本指南演示了如何将 Ray 和 Ray Operator 插件与 Google Kubernetes Engine (GKE) 搭配使用来为大语言模型 (LLM) 供给数据。

在本指南中，您可以提供以下任何模型：

本指南还介绍了 Ray Serve 框架支持的模型部署方法，例如模型多路复用和模型组合。

背景

Ray 框架提供了端到端 AI/机器学习平台，用于机器学习工作负载的训练、微调和推理。Ray Serve 是 Ray 中的一个框架，可用来通过 Hugging Face 为热门 LLM 供给数据。

根据模型的数据格式，GPU 数量也会有所不同。在本指南中，您的模型可以使用一个或两个 L4 GPU。

本指南介绍以下步骤：

创建启用了 Ray Operator 插件的 Autopilot 或 Standard GKE 集群。
部署一个 RayService 资源来通过 Hugging Face 下载大语言模型 (LLM) 并为其供给数据。
通过 LLM 部署一个聊天界面和对话框。

准备工作

在开始之前，请确保您已执行以下任务：

启用 Google Kubernetes Engine API。

启用 Google Kubernetes Engine API

如果您要使用 Google Cloud CLI 执行此任务，请安装并初始化 gcloud CLI。如果您之前安装了 gcloud CLI，请运行 gcloud components update 以获取最新版本。
注意：对于现有 gcloud CLI 安装，请务必设置 compute/region 和 compute/zone 属性。通过设置默认位置，您可以避免 gcloud CLI 中出现以下错误：One of [--zone, --region] must be supplied: Please specify location。

如果您还没有 Hugging Face 账号，请创建一个。
确保您拥有 Hugging Face 令牌。
确保您有权访问要使用的 Hugging Face 模型。通常需要在 Hugging Face 模型页面上签署相关协议并向模型所有者申请使用权，来获得授权。
确保在 us-central1 区域中拥有 GPU 配额。如需了解详情，请参阅 GPU 配额。

准备环境

在 Google Cloud 控制台中，启动 Cloud Shell 实例：
打开 Cloud Shell

克隆示例代码库：

git clone https://github.com/GoogleCloudPlatform/kubernetes-engine-samples.git
cd kubernetes-engine-samples/ai-ml/gke-ray/rayserve/llm
export TUTORIAL_HOME=`pwd`

设置默认环境变量：
```
gcloud config set project PROJECT_ID
export PROJECT_ID=$(gcloud config get project)
export COMPUTE_REGION=us-central1
export CLUSTER_VERSION=CLUSTER_VERSION
export HF_TOKEN=HUGGING_FACE_TOKEN
```
请替换以下内容：
- PROJECT_ID：您的 Google Cloud 项目 ID。
- CLUSTER_VERSION：要使用的 GKE 版本。必须为 1.30.1 或更高版本。
- HUGGING_FACE_TOKEN：您的 Hugging Face 访问令牌。

创建具有 GPU 节点池的集群

您可以使用 Ray Operator 插件，在 GKE Autopilot 或 Standard 集群中通过 Ray 在 L4 GPU 上为 LLM 供给数据。我们通常建议您使用 Autopilot 集群获得全托管式 Kubernetes 体验。如果您的使用场景需要高可扩缩性，或者您希望对集群配置有更多的掌控权，则可以选择 Standard 集群。如需选择最适合您的工作负载的 GKE 操作模式，请参阅选择 GKE 操作模式。

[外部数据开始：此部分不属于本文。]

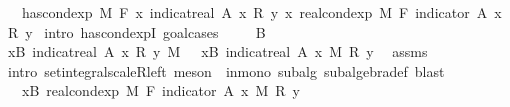 \begin{isabellebody}
\ \ \ {\isachardoublequoteopen}has{\isacharunderscore}{\kern0pt}cond{\isacharunderscore}{\kern0pt}exp\ M\ F\ {\isacharparenleft}{\kern0pt}{\isasymlambda}x{\isachardot}{\kern0pt}\ indicat{\isacharunderscore}{\kern0pt}real\ A\ x\ {\isacharasterisk}{\kern0pt}\isactrlsub R\ y{\isacharparenright}{\kern0pt}\ {\isacharparenleft}{\kern0pt}{\isasymlambda}x{\isachardot}{\kern0pt}\ real{\isacharunderscore}{\kern0pt}cond{\isacharunderscore}{\kern0pt}exp\ M\ F\ {\isacharparenleft}{\kern0pt}indicator\ A{\isacharparenright}{\kern0pt}\ x\ {\isacharasterisk}{\kern0pt}\isactrlsub R\ y{\isacharparenright}{\kern0pt}{\isachardoublequoteclose}\isanewline
%
\isadelimproof
%
\endisadelimproof
%
\isatagproof
{}\isamarkupfalse%
\ {\isacharparenleft}{\kern0pt}intro\ has{\isacharunderscore}{\kern0pt}cond{\isacharunderscore}{\kern0pt}expI{\isacharprime}{\kern0pt}{\isacharcomma}{\kern0pt}\ goal{\isacharunderscore}{\kern0pt}cases{\isacharparenright}{\kern0pt}\isanewline
\ \ \isamarkupfalse%
\ {\isacharparenleft}{\kern0pt}{}\ B{\isacharparenright}{\kern0pt}\isanewline
\ \ \isamarkupfalse%
\ {\isachardoublequoteopen}{\isasymintegral}x{\isasymin}B{\isachardot}{\kern0pt}\ {\isacharparenleft}{\kern0pt}indicat{\isacharunderscore}{\kern0pt}real\ A\ x\ {\isacharasterisk}{\kern0pt}\isactrlsub R\ y{\isacharparenright}{\kern0pt}\ {\isasympartial}M\ \ {\isacharequal}{\kern0pt}\ {\isacharparenleft}{\kern0pt}{\isasymintegral}x{\isasymin}B{\isachardot}{\kern0pt}\ indicat{\isacharunderscore}{\kern0pt}real\ A\ x\ {\isasympartial}M{\isacharparenright}{\kern0pt}\ {\isacharasterisk}{\kern0pt}\isactrlsub R\ y{\isachardoublequoteclose}\ \isamarkupfalse%
\ assms\ \isamarkupfalse%
\ {\isacharparenleft}{\kern0pt}intro\ set{\isacharunderscore}{\kern0pt}integral{\isacharunderscore}{\kern0pt}scaleR{\isacharunderscore}{\kern0pt}left{\isacharcomma}{\kern0pt}\ meson\ {}\ in{\isacharunderscore}{\kern0pt}mono\ subalg\ subalgebra{\isacharunderscore}{\kern0pt}def{\isacharcomma}{\kern0pt}\ blast{\isacharparenright}{\kern0pt}\isanewline
\ \ \isamarkupfalse%
\ \isamarkupfalse%
\ {\isachardoublequoteopen}{\isachardot}{\kern0pt}{\isachardot}{\kern0pt}{\isachardot}{\kern0pt}\ {\isacharequal}{\kern0pt}\ {\isacharparenleft}{\kern0pt}{\isasymintegral}x{\isasymin}B{\isachardot}{\kern0pt}\ real{\isacharunderscore}{\kern0pt}cond{\isacharunderscore}{\kern0pt}exp\ M\ F\ {\isacharparenleft}{\kern0pt}indicator\ A{\isacharparenright}{\kern0pt}\ x\ {\isasympartial}M{\isacharparenright}{\kern0pt}\ {\isacharasterisk}{\kern0pt}\isactrlsub R\ y{\isachardoublequoteclose}\ \isamarkupfalse%

\end{isabellebody}
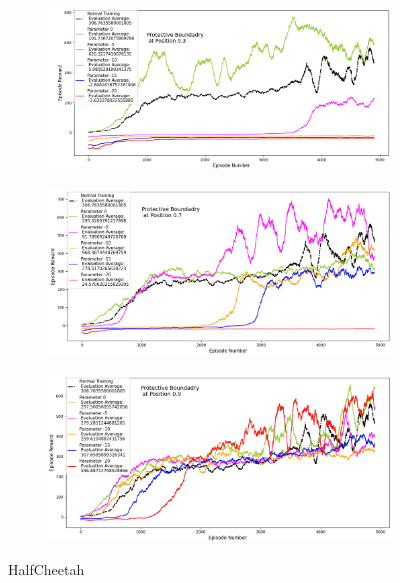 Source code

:\documentclass[journal]{IEEEtran}
\begin{document}
\begin{figure}
    \centering
    \begin{subfigure}[b]{0.5\textwidth}
      \centering
      \includegraphics[width=\textwidth]{Walker_with_Boundary_at_0.3.png}
    \end{subfigure}
    \vspace*{0.0mm}
    \begin{subfigure}[b]{0.5\textwidth}
      \centering
      \includegraphics[width=\textwidth]{Walker_with_Boundary_at_0.7.png}
    \end{subfigure}
    \vspace*{0.0mm}
    \begin{subfigure}[b]{0.5\textwidth}
      \centering
      \includegraphics[width=\textwidth]{Walker_with_Boundary_at_0.9.png}
    \end{subfigure}
    \caption{HalfCheetah}
    \label{fig:Cheetah}
\end{figure}
\end{document}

使用 Cloud Shell 创建 Autopilot 或 Standard 集群：

Autopilot

创建启用了 Ray Operator 插件的 Autopilot 集群：

gcloud container clusters create-auto rayserve-cluster \
    --enable-ray-operator \
    --cluster-version=${CLUSTER_VERSION} \
    --location=${COMPUTE_REGION}

标准

创建启用了 Ray Operator 插件的 Standard 集群：

gcloud container clusters create rayserve-cluster \
    --addons=RayOperator \
    --cluster-version=${CLUSTER_VERSION} \
    --machine-type=g2-standard-24 \
    --location=${COMPUTE_ZONE} \
    --num-nodes=2 \
    --accelerator type=nvidia-l4,count=2,gpu-driver-version=latest

为 Hugging Face 凭据创建 Kubernetes Secret

在 Cloud Shell 中，执行以下操作以创建 Kubernetes Secret：

配置 kubectl 以与您的集群通信：

gcloud container clusters get-credentials ${CLUSTER_NAME} --location=${COMPUTE_REGION}

创建包含 Hugging Face 令牌的 Kubernetes Secret：

kubectl create secret generic hf-secret \
  --from-literal=hf_api_token=${HF_TOKEN} \
  --dry-run=client -o yaml | kubectl apply -f -

部署 LLM 模型

您克隆的 GitHub 代码库有每个模型对应的目录，其中包含相应的 RayService 配置。每个模型的配置包括以下组件：

Ray Serve 部署：Ray Serve 部署，其中包含资源配置和运行时依赖项。
模型：Hugging Face 模型 ID。
Ray 集群：底层 Ray 集群以及每个组件所需的资源，其中包含头 Pod 和工作器 Pod。

Gemma 2B IT

部署模型：
```
kubectl apply -f gemma-2b-it/
```

等待 RayService 资源准备就绪：

kubectl get rayservice gemma-2b-it -o yaml

输出类似于以下内容：

status:
  activeServiceStatus:
    applicationStatuses:
      llm:
        healthLastUpdateTime: "2024-06-22T02:51:52Z"
        serveDeploymentStatuses:
          VLLMDeployment:
            healthLastUpdateTime: "2024-06-22T02:51:52Z"
            status: HEALTHY
        status: RUNNING

在此输出中，status: RUNNING 表示 RayService 资源已准备就绪。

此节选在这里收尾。